(Information given Opens)

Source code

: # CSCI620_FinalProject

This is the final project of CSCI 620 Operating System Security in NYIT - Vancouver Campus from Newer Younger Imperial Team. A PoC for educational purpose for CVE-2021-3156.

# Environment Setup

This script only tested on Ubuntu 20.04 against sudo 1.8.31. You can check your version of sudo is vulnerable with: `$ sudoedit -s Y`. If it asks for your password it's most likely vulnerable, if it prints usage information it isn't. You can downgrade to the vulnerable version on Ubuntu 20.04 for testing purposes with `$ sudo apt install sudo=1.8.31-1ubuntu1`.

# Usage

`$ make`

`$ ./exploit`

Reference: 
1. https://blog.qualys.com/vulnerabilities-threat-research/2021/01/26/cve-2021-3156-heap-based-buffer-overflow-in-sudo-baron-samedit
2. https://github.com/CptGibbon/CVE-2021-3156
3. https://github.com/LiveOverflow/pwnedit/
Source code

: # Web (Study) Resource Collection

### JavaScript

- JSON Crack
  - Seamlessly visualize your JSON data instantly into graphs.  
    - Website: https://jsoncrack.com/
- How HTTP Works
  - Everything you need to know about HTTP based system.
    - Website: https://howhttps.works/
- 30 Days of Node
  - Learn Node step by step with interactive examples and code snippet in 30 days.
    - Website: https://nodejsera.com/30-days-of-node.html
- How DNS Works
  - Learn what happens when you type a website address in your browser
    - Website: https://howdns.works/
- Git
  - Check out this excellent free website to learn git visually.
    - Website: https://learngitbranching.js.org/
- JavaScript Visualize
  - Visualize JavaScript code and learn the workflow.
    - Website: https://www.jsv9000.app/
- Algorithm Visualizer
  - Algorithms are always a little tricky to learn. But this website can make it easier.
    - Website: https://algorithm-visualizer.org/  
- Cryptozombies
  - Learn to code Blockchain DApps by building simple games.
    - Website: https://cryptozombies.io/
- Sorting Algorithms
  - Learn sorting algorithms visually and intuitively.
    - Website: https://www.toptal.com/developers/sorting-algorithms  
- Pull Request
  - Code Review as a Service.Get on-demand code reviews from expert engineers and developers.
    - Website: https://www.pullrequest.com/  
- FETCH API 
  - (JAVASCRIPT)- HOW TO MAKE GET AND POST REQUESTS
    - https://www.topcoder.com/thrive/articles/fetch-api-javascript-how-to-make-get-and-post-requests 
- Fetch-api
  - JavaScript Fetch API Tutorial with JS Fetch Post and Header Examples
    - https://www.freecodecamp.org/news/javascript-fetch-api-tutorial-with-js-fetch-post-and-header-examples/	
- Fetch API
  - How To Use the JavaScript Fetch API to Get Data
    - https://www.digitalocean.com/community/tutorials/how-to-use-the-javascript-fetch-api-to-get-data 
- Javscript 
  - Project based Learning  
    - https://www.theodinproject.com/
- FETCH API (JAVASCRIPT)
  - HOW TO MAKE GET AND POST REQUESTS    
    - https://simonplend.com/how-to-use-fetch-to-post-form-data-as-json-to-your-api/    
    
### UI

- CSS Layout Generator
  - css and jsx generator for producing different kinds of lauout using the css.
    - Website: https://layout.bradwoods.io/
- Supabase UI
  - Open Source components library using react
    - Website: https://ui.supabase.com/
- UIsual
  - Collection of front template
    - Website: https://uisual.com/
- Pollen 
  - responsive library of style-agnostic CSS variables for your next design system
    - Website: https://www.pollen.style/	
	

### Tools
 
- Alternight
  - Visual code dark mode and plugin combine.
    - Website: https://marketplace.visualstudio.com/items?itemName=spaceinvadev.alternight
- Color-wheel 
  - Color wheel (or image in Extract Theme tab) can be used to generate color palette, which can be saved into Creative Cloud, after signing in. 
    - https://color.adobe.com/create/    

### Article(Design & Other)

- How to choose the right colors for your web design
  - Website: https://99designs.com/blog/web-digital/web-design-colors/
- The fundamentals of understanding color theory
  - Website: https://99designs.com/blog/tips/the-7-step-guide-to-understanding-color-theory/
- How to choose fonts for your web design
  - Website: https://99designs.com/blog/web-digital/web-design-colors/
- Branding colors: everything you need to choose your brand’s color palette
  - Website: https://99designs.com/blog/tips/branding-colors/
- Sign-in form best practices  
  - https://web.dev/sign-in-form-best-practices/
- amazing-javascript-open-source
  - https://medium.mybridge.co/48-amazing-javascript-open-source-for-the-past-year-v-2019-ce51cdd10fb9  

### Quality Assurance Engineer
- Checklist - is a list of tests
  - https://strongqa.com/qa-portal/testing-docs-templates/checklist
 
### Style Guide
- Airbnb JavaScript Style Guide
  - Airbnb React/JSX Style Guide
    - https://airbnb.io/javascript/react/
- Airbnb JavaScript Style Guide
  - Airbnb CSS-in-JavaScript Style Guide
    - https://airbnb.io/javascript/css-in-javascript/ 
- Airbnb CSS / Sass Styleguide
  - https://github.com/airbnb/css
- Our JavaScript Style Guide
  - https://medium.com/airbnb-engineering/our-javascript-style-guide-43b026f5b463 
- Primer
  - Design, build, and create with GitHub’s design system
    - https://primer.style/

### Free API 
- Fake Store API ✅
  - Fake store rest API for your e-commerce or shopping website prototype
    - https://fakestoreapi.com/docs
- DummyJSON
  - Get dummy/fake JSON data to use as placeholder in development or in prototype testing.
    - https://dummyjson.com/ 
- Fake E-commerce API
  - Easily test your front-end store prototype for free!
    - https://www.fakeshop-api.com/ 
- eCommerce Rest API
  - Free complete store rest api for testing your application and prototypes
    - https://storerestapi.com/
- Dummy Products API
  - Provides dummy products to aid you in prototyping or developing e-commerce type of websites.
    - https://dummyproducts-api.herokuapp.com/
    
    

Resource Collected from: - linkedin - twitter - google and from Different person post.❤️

(Information given Closes)

Exercise brief:
Word for word, restate each of the records above.

Output for this exercise:
Source code

: # CSCI620_FinalProject

This is the final project of CSCI 620 Operating System Security in NYIT - Vancouver Campus from Newer Younger Imperial Team. A PoC for educational purpose for CVE-2021-3156.

# Environment Setup

This script only tested on Ubuntu 20.04 against sudo 1.8.31. You can check your version of sudo is vulnerable with: `$ sudoedit -s Y`. If it asks for your password it's most likely vulnerable, if it prints usage information it isn't. You can downgrade to the vulnerable version on Ubuntu 20.04 for testing purposes with `$ sudo apt install sudo=1.8.31-1ubuntu1`.

# Usage

`$ make`

`$ ./exploit`

Reference: 
1. https://blog.qualys.com/vulnerabilities-threat-research/2021/01/26/cve-2021-3156-heap-based-buffer-overflow-in-sudo-baron-samedit
2. https://github.com/CptGibbon/CVE-2021-3156
3. https://github.com/LiveOverflow/pwnedit/
Source code

: # Web (Study) Resource Collection

### JavaScript

- JSON Crack
  - Seamlessly visualize your JSON data instantly into graphs.  
    - Website: https://jsoncrack.com/
- How HTTP Works
  - Everything you need to know about HTTP based system.
    - Website: https://howhttps.works/
- 30 Days of Node
  - Learn Node step by step with interactive examples and code snippet in 30 days.
    - Website: https://nodejsera.com/30-days-of-node.html
- How DNS Works
  - Learn what happens when you type a website address in your browser
    - Website: https://howdns.works/
- Git
  - Check out this excellent free website to learn git visually.
    - Website: https://learngitbranching.js.org/
- JavaScript Visualize
  - Visualize JavaScript code and learn the workflow.
    - Website: https://www.jsv9000.app/
- Algorithm Visualizer
  - Algorithms are always a little tricky to learn. But this website can make it easier.
    - Website: https://algorithm-visualizer.org/  
- Cryptozombies
  - Learn to code Blockchain DApps by building simple games.
    - Website: https://cryptozombies.io/
- Sorting Algorithms
  - Learn sorting algorithms visually and intuitively.
    - Website: https://www.toptal.com/developers/sorting-algorithms  
- Pull Request
  - Code Review as a Service.Get on-demand code reviews from expert engineers and developers.
    - Website: https://www.pullrequest.com/  
- FETCH API 
  - (JAVASCRIPT)- HOW TO MAKE GET AND POST REQUESTS
    - https://www.topcoder.com/thrive/articles/fetch-api-javascript-how-to-make-get-and-post-requests 
- Fetch-api
  - JavaScript Fetch API Tutorial with JS Fetch Post and Header Examples
    - https://www.freecodecamp.org/news/javascript-fetch-api-tutorial-with-js-fetch-post-and-header-examples/	
- Fetch API
  - How To Use the JavaScript Fetch API to Get Data
    - https://www.digitalocean.com/community/tutorials/how-to-use-the-javascript-fetch-api-to-get-data 
- Javscript 
  - Project based Learning  
    - https://www.theodinproject.com/
- FETCH API (JAVASCRIPT)
  - HOW TO MAKE GET AND POST REQUESTS    
    - https://simonplend.com/how-to-use-fetch-to-post-form-data-as-json-to-your-api/    
    
### UI

- CSS Layout Generator
  - css and jsx generator for producing different kinds of lauout using the css.
    - Website: https://layout.bradwoods.io/
- Supabase UI
  - Open Source components library using react
    - Website: https://ui.supabase.com/
- UIsual
  - Collection of front template
    - Website: https://uisual.com/
- Pollen 
  - responsive library of style-agnostic CSS variables for your next design system
    - Website: https://www.pollen.style/	
	

### Tools
 
- Alternight
  - Visual code dark mode and plugin combine.
    - Website: https://marketplace.visualstudio.com/items?itemName=spaceinvadev.alternight
- Color-wheel 
  - Color wheel (or image in Extract Theme tab) can be used to generate color palette, which can be saved into Creative Cloud, after signing in. 
    - https://color.adobe.com/create/    

### Article(Design & Other)

- How to choose the right colors for your web design
  - Website: https://99designs.com/blog/web-digital/web-design-colors/
- The fundamentals of understanding color theory
  - Website: https://99designs.com/blog/tips/the-7-step-guide-to-understanding-color-theory/
- How to choose fonts for your web design
  - Website: https://99designs.com/blog/web-digital/web-design-colors/
- Branding colors: everything you need to choose your brand’s color palette
  - Website: https://99designs.com/blog/tips/branding-colors/
- Sign-in form best practices  
  - https://web.dev/sign-in-form-best-practices/
- amazing-javascript-open-source
  - https://medium.mybridge.co/48-amazing-javascript-open-source-for-the-past-year-v-2019-ce51cdd10fb9  

### Quality Assurance Engineer
- Checklist - is a list of tests
  - https://strongqa.com/qa-portal/testing-docs-templates/checklist
 
### Style Guide
- Airbnb JavaScript Style Guide
  - Airbnb React/JSX Style Guide
    - https://airbnb.io/javascript/react/
- Airbnb JavaScript Style Guide
  - Airbnb CSS-in-JavaScript Style Guide
    - https://airbnb.io/javascript/css-in-javascript/ 
- Airbnb CSS / Sass Styleguide
  - https://github.com/airbnb/css
- Our JavaScript Style Guide
  - https://medium.com/airbnb-engineering/our-javascript-style-guide-43b026f5b463 
- Primer
  - Design, build, and create with GitHub’s design system
    - https://primer.style/

### Free API 
- Fake Store API ✅
  - Fake store rest API for your e-commerce or shopping website prototype
    - https://fakestoreapi.com/docs
- DummyJSON
  - Get dummy/fake JSON data to use as placeholder in development or in prototype testing.
    - https://dummyjson.com/ 
- Fake E-commerce API
  - Easily test your front-end store prototype for free!
    - https://www.fakeshop-api.com/ 
- eCommerce Rest API
  - Free complete store rest api for testing your application and prototypes
    - https://storerestapi.com/
- Dummy Products API
  - Provides dummy products to aid you in prototyping or developing e-commerce type of websites.
    - https://dummyproducts-api.herokuapp.com/
    
    

Resource Collected from: - linkedin - twitter - google and from Different person post.❤️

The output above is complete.